Self-consistent in internal and external parameters model of indactively coupled rf discharge at low-pressure

A model of a low-pressure ICRF discharge is considered as a nonlinear eigenvalue problem with a parameter for a system including electron balance equations and Maxwell's equations with mixed boundary conditions. The problem is considered in a cylindrical coordinate system for a plasmatron with solenoid coil. Maxwell's equations are considered in the transformed form to a system of elliptic equations in the squares of the modulus of electric and magnetic strengths. The coefficients of ambipolar diffusion, the ionization frequency and the frequency of elastic collisions of electrons with atoms and ions are assumed to be functions of the reduced electric field $E(r)/N$, they are calculated by the BOLSIG+ program using the LXCAT cross-section database.
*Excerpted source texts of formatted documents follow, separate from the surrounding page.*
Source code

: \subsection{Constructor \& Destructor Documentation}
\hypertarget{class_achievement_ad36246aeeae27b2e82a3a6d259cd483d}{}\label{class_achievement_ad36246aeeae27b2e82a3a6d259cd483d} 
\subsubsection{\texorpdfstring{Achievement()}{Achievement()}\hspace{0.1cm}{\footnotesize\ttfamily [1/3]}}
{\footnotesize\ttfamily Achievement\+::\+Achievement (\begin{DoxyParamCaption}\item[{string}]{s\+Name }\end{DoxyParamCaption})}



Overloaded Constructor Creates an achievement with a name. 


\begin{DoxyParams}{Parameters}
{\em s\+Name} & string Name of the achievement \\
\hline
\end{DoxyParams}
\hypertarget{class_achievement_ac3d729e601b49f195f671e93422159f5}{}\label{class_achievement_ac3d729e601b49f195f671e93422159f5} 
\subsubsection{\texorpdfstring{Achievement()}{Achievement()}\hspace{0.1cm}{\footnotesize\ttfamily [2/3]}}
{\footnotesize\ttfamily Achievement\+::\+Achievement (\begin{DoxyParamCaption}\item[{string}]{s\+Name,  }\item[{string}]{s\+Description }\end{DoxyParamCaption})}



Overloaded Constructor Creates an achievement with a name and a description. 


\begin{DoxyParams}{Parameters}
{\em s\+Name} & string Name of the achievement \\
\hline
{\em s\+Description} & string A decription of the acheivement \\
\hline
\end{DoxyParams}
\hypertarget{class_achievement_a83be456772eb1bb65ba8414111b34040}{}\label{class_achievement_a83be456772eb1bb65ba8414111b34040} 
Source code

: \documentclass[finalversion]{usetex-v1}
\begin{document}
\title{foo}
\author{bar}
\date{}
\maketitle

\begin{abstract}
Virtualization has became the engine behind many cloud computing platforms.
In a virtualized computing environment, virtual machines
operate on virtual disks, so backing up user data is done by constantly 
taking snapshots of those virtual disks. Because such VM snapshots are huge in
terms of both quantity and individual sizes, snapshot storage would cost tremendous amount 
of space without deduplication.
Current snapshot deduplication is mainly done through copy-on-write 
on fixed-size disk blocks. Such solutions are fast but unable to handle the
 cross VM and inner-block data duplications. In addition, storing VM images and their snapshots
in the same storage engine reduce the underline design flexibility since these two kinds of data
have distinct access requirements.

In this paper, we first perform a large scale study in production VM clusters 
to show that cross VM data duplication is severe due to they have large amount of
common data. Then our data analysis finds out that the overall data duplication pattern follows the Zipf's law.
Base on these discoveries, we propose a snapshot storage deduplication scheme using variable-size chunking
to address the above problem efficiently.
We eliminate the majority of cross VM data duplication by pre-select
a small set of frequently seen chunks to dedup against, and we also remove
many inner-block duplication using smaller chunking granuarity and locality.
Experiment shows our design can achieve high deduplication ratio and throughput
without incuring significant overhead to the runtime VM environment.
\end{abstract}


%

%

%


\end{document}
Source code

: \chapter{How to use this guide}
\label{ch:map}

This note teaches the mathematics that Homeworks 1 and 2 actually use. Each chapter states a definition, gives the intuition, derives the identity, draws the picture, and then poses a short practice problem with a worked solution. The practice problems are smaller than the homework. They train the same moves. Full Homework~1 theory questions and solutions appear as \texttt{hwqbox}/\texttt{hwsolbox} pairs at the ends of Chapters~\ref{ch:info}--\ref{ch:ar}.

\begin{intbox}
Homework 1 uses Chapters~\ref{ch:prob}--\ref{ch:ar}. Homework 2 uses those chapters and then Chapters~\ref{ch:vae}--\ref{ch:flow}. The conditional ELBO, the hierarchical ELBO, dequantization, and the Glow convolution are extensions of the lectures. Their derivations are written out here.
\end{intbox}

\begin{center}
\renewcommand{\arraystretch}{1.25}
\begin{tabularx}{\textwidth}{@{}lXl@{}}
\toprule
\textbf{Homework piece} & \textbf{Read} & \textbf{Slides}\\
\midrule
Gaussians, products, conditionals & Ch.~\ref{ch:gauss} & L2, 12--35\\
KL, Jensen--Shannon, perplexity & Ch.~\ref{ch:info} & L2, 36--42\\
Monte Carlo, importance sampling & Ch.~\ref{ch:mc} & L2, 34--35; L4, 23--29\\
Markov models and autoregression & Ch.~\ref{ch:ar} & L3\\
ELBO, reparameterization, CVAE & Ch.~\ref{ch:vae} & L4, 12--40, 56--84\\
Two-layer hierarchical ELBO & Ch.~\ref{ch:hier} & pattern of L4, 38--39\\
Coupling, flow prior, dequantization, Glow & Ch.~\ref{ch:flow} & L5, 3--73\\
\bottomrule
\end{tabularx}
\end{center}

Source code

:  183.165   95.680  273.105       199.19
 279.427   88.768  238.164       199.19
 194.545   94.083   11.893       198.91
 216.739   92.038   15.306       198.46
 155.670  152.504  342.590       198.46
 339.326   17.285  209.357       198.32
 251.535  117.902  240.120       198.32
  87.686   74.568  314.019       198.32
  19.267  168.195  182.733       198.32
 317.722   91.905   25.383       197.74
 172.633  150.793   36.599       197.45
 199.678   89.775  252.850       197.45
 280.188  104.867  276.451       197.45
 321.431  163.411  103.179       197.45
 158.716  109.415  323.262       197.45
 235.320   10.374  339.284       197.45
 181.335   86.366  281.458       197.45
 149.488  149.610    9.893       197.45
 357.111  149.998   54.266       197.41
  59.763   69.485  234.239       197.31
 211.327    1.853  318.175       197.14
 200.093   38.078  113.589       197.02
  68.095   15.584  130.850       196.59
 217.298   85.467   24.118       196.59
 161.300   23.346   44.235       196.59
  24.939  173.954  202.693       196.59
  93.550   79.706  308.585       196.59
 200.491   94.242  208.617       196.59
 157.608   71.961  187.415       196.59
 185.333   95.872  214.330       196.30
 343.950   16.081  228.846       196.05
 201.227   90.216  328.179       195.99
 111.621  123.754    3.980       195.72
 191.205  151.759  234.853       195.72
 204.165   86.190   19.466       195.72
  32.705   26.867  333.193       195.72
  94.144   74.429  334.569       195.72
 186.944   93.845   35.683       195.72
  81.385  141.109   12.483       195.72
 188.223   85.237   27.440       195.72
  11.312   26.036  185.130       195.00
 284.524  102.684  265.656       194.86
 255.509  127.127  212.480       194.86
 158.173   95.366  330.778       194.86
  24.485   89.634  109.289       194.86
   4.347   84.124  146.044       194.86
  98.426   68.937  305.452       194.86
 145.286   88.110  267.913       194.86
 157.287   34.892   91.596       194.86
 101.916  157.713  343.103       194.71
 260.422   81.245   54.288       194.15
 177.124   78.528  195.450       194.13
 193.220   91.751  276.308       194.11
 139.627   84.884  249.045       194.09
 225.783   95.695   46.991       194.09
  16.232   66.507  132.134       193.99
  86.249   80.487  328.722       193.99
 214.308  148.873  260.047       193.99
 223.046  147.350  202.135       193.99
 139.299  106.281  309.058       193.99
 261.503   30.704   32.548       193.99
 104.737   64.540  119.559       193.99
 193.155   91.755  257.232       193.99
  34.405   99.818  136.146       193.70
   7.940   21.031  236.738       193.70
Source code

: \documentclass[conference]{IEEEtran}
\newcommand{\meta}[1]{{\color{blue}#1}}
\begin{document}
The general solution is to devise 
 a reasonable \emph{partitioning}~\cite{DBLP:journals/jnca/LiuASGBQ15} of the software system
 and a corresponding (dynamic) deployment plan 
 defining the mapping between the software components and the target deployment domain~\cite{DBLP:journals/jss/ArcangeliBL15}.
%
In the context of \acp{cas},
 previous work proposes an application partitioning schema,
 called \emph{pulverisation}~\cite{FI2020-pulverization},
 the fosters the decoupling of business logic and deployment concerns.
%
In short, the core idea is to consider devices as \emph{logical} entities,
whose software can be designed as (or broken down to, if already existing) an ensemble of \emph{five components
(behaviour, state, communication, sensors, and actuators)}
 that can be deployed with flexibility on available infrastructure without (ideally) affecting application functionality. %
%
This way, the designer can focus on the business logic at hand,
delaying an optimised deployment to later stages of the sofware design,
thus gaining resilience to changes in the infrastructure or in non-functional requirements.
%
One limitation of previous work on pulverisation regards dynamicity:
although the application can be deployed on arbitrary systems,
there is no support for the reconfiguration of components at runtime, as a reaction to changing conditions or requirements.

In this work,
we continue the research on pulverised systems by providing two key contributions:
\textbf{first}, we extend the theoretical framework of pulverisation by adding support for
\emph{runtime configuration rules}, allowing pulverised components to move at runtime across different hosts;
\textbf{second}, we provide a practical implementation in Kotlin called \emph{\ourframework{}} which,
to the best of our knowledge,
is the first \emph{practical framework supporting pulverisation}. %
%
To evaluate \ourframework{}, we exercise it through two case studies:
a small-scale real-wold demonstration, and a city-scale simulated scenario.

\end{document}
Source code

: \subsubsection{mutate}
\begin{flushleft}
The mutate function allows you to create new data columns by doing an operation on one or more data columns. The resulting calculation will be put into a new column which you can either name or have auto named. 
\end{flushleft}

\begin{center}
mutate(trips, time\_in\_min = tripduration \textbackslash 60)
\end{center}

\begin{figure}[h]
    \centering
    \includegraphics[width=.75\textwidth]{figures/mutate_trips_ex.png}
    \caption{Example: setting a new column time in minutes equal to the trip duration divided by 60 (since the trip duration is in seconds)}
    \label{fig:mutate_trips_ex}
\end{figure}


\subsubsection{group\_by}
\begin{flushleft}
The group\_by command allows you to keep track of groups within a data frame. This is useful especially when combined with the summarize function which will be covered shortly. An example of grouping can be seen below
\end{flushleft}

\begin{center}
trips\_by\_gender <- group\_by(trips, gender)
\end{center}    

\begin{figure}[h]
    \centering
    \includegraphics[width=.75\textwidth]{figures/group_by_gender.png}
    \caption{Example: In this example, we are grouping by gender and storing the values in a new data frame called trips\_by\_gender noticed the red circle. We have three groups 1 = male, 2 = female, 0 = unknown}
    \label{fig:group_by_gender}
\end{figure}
It is shown that the spectral parameter of the problem is the electric field strength at the discharge boundary $E_R$, and the free parameter is the value of the electron concentration in the center of the plasma bunch $n_{e0}$. A condition for the existence of a nontrivial solution of the system is obtained as a nonlinear function of the smallest eigenvalue of the auxiliary linear Sturm-Liouville problem versus the value of the electric field strength at the discharge boundary. This approach makes it possible to find not only the self-consistent distribution of the electron concentration, electric, and magnetic fields in the discharge, but also to relate the value of $ n_ {e0} $ (an internal parameter) with the inductor current $ I_ {ind} $ (an external parameter). A program in Python has been developed to solve the system of boundary value problems. The equations of the system were discretized by the finite differences. The system of difference equations was solved using the Seidel-type iteration. The results of calculating the dependences of $ n_ {e0} $, electric and magnetic fields on $ I_ {ind} $ for an IC RF discharge in a discharge chamber $ 2{}4 $ cm in diameter at a pressure of $ 60 $ Pa and a generator frequency of $ 13{,}56 $ MHz are presented.